A MEMÓRIA AO LADO
Ele sorvia com lentidão o capuccino no bistrô próximo ao seu apartamento – o máximo de caminhada possível sem que lhe doessem as pernas cansadas de anos – quando a moça se aproximou com certa timidez.
“Boa tarde.” – disse ela, o celular na mão esquerda, um tom de explicação – “Desculpe interromper assim o seu café, mas o senhor não é artista?”
Depois de tantos anos fora do ramo, ainda havia alguém para reconhecê-lo, pensou ele, com alguma vaidade.
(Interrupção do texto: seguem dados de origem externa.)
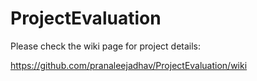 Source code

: # ProjectEvaluation

Please check the wiki page for project details:

https://github.com/pranaleejadhav/ProjectEvaluation/wiki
Sim, respondeu, sorriso modesto nos olhos antigos.
O rosto da mulher pareceu se iluminar.
“O senhor que fez aquela novela, fazia o papel de um rei meio bobo, não foi?”
Não, não era ele. Negou, firme em seu sorriso: não havia interpretado nenhum rei em sua carreira.
“Ah, desculpa!” – exclamou a moça – “Eu me confundi. O senhor trabalhou foi naquela novela em que mataram a Odete Roitmann, isso sim!”
Isso não; ele não havia atuado nesta novela. Talvez alguém parecido.
Ela mal pode esconder o embaraço, mas seguiu na carga. Deu um tapinha na própria cabeça antes da terceira tentativa:
“Mas é claro! Eu lhe conheço do cinema. O senhor trabalhou num filme, fez o papel de um cozinheiro alemão!”
Também não: nos três únicos filmes que havia feito, não havia cozinheiro alemão algum.
“Mas não foi o senhor que foi casado com a Ítala Lara?”
Bem que eu gostaria, pensou ele. Mas não: dos seus três casamentos, nenhum tinha sido com Ítala Lara.
A moça deu então um passo para trás, envergonhada, recolhendo o telefone – a foto com o ator famoso estava cancelada.
“Nossa, desculpa eu ter atrapalhado o seu café! Eu lhe confundi com outra pessoa.”
Olhou para o homem, como se pedisse desculpas:
“Na verdade, eu não lhe conheço.”
E voltou, sempre tímida, à sua mesa.